Think back to the giant fraud that was Enron. It was enabled — indeed, it was only possible — by the criminal behavior of their “Big Five” accounting firm, Arthur Andersen. This massive fraud perpetrated on the investing public was only possible due to the cooperation and active participation of their accountant, who were found guilty of “obstructing justice when it destroyed Enron Corp. documents while on notice of a federal investigation” charges. For this sin relating to their handling of Enron’s audits, Arthur Anderson was forced to “decertify,” voluntarily surrendering their license to be Certified Public Accountants in the United States. By voluntary, we mean they had no other choice.

Hence, for their complicity in the Enron scandal, Arthur Anderson was taken out back like Old Yeller and put down. Their senior officers and accountants scattered to the other major firms with their clients in tow. Even their consulting firm, Accenture, luckily lost the name Arthur Andersen Consulting in 2000, removed all visible signs of affiliation.

Once Andersen was de-certified from Accountancy,  AA was no more.
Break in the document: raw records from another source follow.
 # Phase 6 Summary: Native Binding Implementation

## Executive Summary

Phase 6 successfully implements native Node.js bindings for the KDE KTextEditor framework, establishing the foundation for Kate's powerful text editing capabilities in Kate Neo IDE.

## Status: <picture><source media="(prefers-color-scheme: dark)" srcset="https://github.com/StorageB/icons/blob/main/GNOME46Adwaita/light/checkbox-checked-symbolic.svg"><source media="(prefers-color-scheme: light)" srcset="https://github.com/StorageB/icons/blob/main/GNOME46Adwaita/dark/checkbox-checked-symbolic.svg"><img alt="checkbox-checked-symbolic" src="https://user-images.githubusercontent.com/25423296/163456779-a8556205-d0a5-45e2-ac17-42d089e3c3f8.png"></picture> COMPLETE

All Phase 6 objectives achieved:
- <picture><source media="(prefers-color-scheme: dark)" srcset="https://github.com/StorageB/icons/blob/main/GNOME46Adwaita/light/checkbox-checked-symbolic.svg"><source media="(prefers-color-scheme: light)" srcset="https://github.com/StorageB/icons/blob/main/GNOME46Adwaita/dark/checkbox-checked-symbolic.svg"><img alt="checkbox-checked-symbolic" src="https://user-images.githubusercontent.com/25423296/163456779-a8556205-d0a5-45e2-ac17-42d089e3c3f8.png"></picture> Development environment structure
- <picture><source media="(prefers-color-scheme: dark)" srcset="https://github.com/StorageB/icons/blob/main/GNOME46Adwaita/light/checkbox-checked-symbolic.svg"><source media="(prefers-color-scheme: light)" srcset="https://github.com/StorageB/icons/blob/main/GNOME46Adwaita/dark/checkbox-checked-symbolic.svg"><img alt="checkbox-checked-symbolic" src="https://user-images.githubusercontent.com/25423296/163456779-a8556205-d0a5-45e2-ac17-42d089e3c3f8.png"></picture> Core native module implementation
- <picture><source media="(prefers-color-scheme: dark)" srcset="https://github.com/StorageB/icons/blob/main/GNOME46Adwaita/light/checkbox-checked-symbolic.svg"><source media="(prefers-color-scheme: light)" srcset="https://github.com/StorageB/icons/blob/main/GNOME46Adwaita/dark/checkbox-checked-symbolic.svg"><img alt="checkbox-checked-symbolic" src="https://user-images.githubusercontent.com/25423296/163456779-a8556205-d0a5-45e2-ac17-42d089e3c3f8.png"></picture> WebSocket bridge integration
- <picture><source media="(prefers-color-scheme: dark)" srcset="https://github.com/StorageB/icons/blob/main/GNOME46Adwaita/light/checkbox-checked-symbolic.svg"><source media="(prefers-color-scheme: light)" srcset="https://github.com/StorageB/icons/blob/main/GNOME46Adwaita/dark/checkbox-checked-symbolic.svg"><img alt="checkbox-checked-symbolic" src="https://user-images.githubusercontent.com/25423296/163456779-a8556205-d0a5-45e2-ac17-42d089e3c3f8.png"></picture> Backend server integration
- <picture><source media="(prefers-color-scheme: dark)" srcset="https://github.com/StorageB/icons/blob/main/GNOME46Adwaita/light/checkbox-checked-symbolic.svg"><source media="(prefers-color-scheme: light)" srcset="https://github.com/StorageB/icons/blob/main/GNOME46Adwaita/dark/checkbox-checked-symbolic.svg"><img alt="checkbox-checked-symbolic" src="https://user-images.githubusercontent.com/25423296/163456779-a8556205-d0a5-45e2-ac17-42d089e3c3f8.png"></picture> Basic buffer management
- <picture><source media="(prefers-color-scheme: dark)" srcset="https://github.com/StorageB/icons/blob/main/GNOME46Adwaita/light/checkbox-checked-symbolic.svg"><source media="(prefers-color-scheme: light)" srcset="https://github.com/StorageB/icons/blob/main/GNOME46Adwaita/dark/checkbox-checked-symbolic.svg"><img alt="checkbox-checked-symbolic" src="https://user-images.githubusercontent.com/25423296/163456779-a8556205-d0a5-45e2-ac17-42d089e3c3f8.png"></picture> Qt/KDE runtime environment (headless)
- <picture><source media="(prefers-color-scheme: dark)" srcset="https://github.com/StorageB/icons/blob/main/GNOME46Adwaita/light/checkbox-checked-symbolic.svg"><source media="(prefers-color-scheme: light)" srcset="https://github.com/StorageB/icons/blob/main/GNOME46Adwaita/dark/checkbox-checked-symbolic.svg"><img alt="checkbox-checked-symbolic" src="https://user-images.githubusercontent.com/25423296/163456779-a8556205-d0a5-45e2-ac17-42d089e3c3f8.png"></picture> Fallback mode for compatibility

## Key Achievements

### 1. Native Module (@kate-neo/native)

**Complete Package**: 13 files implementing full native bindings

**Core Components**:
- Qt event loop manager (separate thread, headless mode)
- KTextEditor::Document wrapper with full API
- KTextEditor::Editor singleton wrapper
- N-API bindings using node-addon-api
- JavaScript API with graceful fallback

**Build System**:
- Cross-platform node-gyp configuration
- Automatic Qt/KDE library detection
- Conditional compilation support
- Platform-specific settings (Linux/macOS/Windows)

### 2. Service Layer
Today, we have what appears to be a parallel fraud: The processing of foreclosure documents by legal services giant Lender Processing Services. Thanks to the diligent worh of Attorneys General in states such as Nevada, New York, Delaware, California (but not Florida), we are starting to learn the extent of what took place under the auspices of LPS:

•  former L.P.S. employee who worked in “attorney management,” overseeing firms that performed legal work for foreclosures, told Nevada investigators that L.P.S. required him to resolve issues raised by the firms at a rate of 30 foreclosure files every hour (2 minutes per)

• Former workers described their work as “surrogate signers.” Their job was to forge signatures on documents.
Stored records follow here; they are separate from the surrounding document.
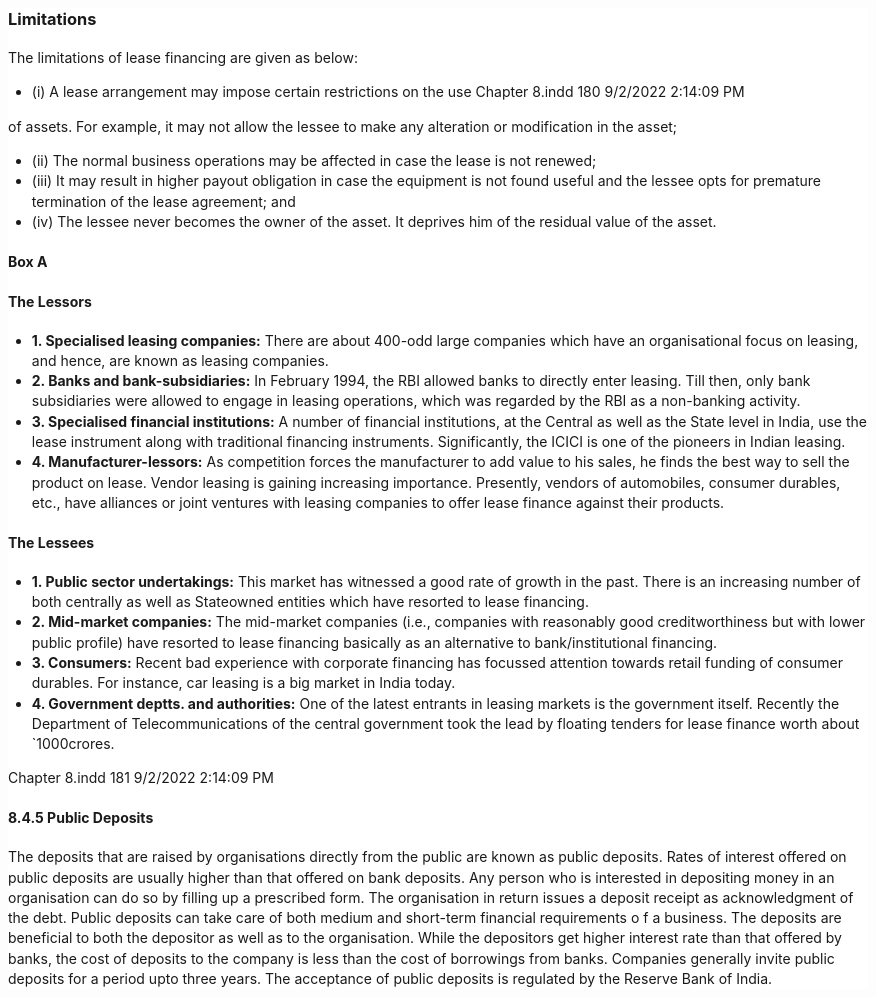 ### **Limitations**

The limitations of lease financing are given as below:

- (i) A lease arrangement may impose certain restrictions on the use
Chapter 8.indd 180 9/2/2022 2:14:09 PM

of assets. For example, it may not allow the lessee to make any alteration or modification in the asset;

- (ii) The normal business operations may be affected in case the lease is not renewed;
- (iii) It may result in higher payout obligation in case the equipment is not found useful and the lessee opts for premature termination of the lease agreement; and
- (iv) The lessee never becomes the owner of the asset. It deprives him of the residual value of the asset.

#### **Box A**

#### **The Lessors**

- **1. Specialised leasing companies:** There are about 400-odd large companies which have an organisational focus on leasing, and hence, are known as leasing companies.
- **2. Banks and bank-subsidiaries:** In February 1994, the RBI allowed banks to directly enter leasing. Till then, only bank subsidiaries were allowed to engage in leasing operations, which was regarded by the RBI as a non-banking activity.
- **3. Specialised financial institutions:** A number of financial institutions, at the Central as well as the State level in India, use the lease instrument along with traditional financing instruments. Significantly, the ICICI is one of the pioneers in Indian leasing.
- **4. Manufacturer-lessors:** As competition forces the manufacturer to add value to his sales, he finds the best way to sell the product on lease. Vendor leasing is gaining increasing importance. Presently, vendors of automobiles, consumer durables, etc., have alliances or joint ventures with leasing companies to offer lease finance against their products.

#### **The Lessees**

- **1. Public sector undertakings:** This market has witnessed a good rate of growth in the past. There is an increasing number of both centrally as well as Stateowned entities which have resorted to lease financing.
- **2. Mid-market companies:** The mid-market companies (i.e., companies with reasonably good creditworthiness but with lower public profile) have resorted to lease financing basically as an alternative to bank/institutional financing.
- **3. Consumers:** Recent bad experience with corporate financing has focussed attention towards retail funding of consumer durables. For instance, car leasing is a big market in India today.
- **4. Government deptts. and authorities:** One of the latest entrants in leasing markets is the government itself. Recently the Department of Telecommunications of the central government took the lead by floating tenders for lease finance worth about `1000crores.

Chapter 8.indd 181 9/2/2022 2:14:09 PM

#### **8.4.5 Public Deposits**

The deposits that are raised by organisations directly from the public are known as public deposits. Rates of interest offered on public deposits are usually higher than that offered on bank deposits. Any person who is interested in depositing money in an organisation can do so by filling up a prescribed form. The organisation in return issues a deposit receipt as acknowledgment of the debt. Public deposits can take care of both medium and short-term financial requirements o f a business. The deposits are beneficial to both the depositor as well as to the organisation. While the depositors get higher interest rate than that offered by banks, the cost of deposits to the company is less than the cost of borrowings from banks. Companies generally invite public deposits for a period upto three years. The acceptance of public deposits is regulated by the Reserve Bank of India.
• Other employees were hired through temp agencies, paid $11 an hour and told that her job was “to sign somebody else’s signature on documents,” the lawsuit said. Investigators were informed she signed roughly 2,000 documents a day for months — well over 100,000 foreclosure docs.

• Notarization was similarly dishonest, with workers notarizing documents (as a Notary) that they had fraudulently signed as a surrogate.

• Borrowers were confronted with documents containing “false assertions about which entity was authorized to foreclose, and false assertions about whether the consumer was delinquent on a loan payment.”

I have a question for Bank of America and Citi: Why haven’t you thrown these LPS weasels under the bus? What dirt they have on you preventing a simple j’accuse! ? What the hurry to settle before an investigation?

The end game for this is fairly obvious: Find the f—–s who authorized this, prosecute and convict them, and throw their sorry asses in jail. If the orders came from high enough up the food chain, why not pursue a similar Arthur Anderson penalty. Wat this broad corporate policy, or the work of a rogue banker? There is the answer to the death penalty question. After all, if a legal services firm is committing fraud, what bank or law firm can ever work with them? Depending upon the outcome of these AG investigations, a corporate death penalty could very well be the appropriate remedy.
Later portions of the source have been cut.